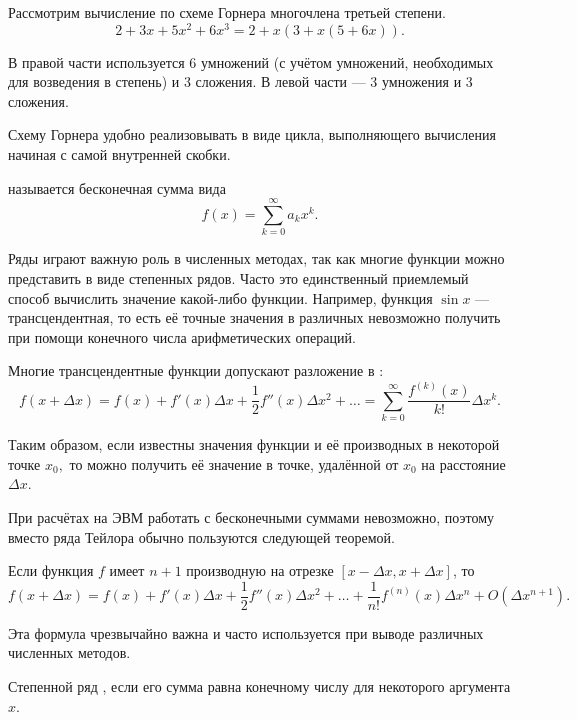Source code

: \begin{example}
  Рассмотрим вычисление по схеме Горнера многочлена третьей степени.
  \[
  2 + 3x + 5 x^2 + 6 x^3 = 2 + x(3 + x(5 + 6 x)).
  \]

  В правой части используется 6 умножений (с учётом умножений,
  необходимых для возведения в степень) и 3 сложения. В левой части —
  3 умножения и 3 сложения.
\end{example}

Схему Горнера удобно реализовывать в виде цикла, выполняющего
вычисления начиная с самой внутренней скобки.


 называется бесконечная сумма
вида
\[
f(x) = \sum_{k=0}^{\infty} a_k x^k.
\]

Ряды играют важную роль в численных методах, так как многие функции
можно представить в виде степенных рядов. Часто это единственный
приемлемый способ вычислить значение какой-либо функции. Например,
функция $\sin x$ — трансцендентная, то есть её точные значения в
различных невозможно получить при помощи конечного числа
арифметических операций.

Многие трансцендентные функции допускают разложение в
:
\[
  f(x + \Delta x) =
  f(x) + f'(x) \Delta x + \frac12 f''(x) \Delta x^2 + \ldots=
  \sum_{k=0}^{\infty}\frac{f^{(k)}(x)}{k!}\Delta x^{k}.
\]

Таким образом, если известны значения функции и её производных в
некоторой точке $x_{0},$ то можно получить её значение в точке,
удалённой от $x_{0}$ на расстояние $\Delta x$.

При расчётах на ЭВМ работать с бесконечными суммами невозможно,
поэтому вместо ряда Тейлора обычно пользуются следующей теоремой.

\begin{thm}
  Если функция $f$ имеет $n+1$ производную на отрезке $[x - \Delta x,
    x + \Delta x]$, то
  \[
  \boxed{
  f(x + \Delta x) =
  f(x) + f'(x) \Delta x + \frac12 f''(x) \Delta x^2 + \ldots
  + \frac1{n!} f^{(n)}(x) \Delta x^n + O(\Delta x^{n+1}).
  }
  \]
\end{thm}

Эта формула чрезвычайно важна и часто используется при выводе
различных численных методов.


\begin{defn}
Степенной ряд , если его
сумма равна конечному числу для некоторого аргумента $x$.
\end{defn}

# The task:
Could you set down every record above word for word, leaving out the pictures?

# Expected answer:
Source code

: \begin{example}
  Рассмотрим вычисление по схеме Горнера многочлена третьей степени.
  \[
  2 + 3x + 5 x^2 + 6 x^3 = 2 + x(3 + x(5 + 6 x)).
  \]

  В правой части используется 6 умножений (с учётом умножений,
  необходимых для возведения в степень) и 3 сложения. В левой части —
  3 умножения и 3 сложения.
\end{example}

Схему Горнера удобно реализовывать в виде цикла, выполняющего
вычисления начиная с самой внутренней скобки.


 называется бесконечная сумма
вида
\[
f(x) = \sum_{k=0}^{\infty} a_k x^k.
\]

Ряды играют важную роль в численных методах, так как многие функции
можно представить в виде степенных рядов. Часто это единственный
приемлемый способ вычислить значение какой-либо функции. Например,
функция $\sin x$ — трансцендентная, то есть её точные значения в
различных невозможно получить при помощи конечного числа
арифметических операций.

Многие трансцендентные функции допускают разложение в
:
\[
  f(x + \Delta x) =
  f(x) + f'(x) \Delta x + \frac12 f''(x) \Delta x^2 + \ldots=
  \sum_{k=0}^{\infty}\frac{f^{(k)}(x)}{k!}\Delta x^{k}.
\]

Таким образом, если известны значения функции и её производных в
некоторой точке $x_{0},$ то можно получить её значение в точке,
удалённой от $x_{0}$ на расстояние $\Delta x$.

При расчётах на ЭВМ работать с бесконечными суммами невозможно,
поэтому вместо ряда Тейлора обычно пользуются следующей теоремой.

\begin{thm}
  Если функция $f$ имеет $n+1$ производную на отрезке $[x - \Delta x,
    x + \Delta x]$, то
  \[
  \boxed{
  f(x + \Delta x) =
  f(x) + f'(x) \Delta x + \frac12 f''(x) \Delta x^2 + \ldots
  + \frac1{n!} f^{(n)}(x) \Delta x^n + O(\Delta x^{n+1}).
  }
  \]
\end{thm}

Эта формула чрезвычайно важна и часто используется при выводе
различных численных методов.


\begin{defn}
Степенной ряд , если его
сумма равна конечному числу для некоторого аргумента $x$.
\end{defn}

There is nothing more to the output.